Records drawn from a dataset
# # #

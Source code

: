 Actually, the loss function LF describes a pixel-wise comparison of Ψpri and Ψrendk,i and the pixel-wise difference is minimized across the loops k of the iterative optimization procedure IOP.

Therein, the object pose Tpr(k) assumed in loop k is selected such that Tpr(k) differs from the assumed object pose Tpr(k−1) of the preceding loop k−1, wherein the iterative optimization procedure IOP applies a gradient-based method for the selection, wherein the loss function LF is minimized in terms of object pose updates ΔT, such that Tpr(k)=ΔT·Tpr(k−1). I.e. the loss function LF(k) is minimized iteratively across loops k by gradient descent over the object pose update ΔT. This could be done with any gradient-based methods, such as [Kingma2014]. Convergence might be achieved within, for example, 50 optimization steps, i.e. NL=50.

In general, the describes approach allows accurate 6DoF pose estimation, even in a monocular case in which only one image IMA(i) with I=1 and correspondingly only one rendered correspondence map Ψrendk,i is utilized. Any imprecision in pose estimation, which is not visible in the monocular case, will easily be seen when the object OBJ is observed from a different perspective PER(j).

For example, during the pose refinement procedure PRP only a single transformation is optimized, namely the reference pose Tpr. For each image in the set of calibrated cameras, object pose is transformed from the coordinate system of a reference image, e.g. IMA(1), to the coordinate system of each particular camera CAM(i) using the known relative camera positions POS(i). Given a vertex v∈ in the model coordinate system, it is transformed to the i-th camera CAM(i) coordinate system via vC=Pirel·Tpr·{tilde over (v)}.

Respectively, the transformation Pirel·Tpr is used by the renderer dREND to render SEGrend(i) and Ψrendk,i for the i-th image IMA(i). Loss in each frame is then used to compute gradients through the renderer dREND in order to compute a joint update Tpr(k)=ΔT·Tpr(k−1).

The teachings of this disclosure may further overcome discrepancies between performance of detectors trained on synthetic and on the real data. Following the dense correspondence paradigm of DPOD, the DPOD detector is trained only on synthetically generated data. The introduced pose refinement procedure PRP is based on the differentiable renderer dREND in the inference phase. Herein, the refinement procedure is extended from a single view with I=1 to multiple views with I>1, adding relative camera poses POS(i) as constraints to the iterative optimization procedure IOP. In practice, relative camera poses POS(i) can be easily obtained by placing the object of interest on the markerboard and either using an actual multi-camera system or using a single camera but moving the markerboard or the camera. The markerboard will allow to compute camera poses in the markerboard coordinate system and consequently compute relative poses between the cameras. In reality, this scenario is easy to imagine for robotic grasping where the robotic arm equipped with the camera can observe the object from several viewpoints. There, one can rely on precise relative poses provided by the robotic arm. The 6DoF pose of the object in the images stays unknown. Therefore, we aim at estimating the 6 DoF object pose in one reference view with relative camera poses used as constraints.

# # #

◆ **Exercise**
Quote only the stretch of lines that starts the data above and ends with the line containing "of the iterative optimization procedure IOP.", both included.

◆ **Answer to this task**
Source code

: Actually, the loss function LF describes a pixel-wise comparison of Ψpri and Ψrendk,i and the pixel-wise difference is minimized across the loops k of the iterative optimization procedure IOP.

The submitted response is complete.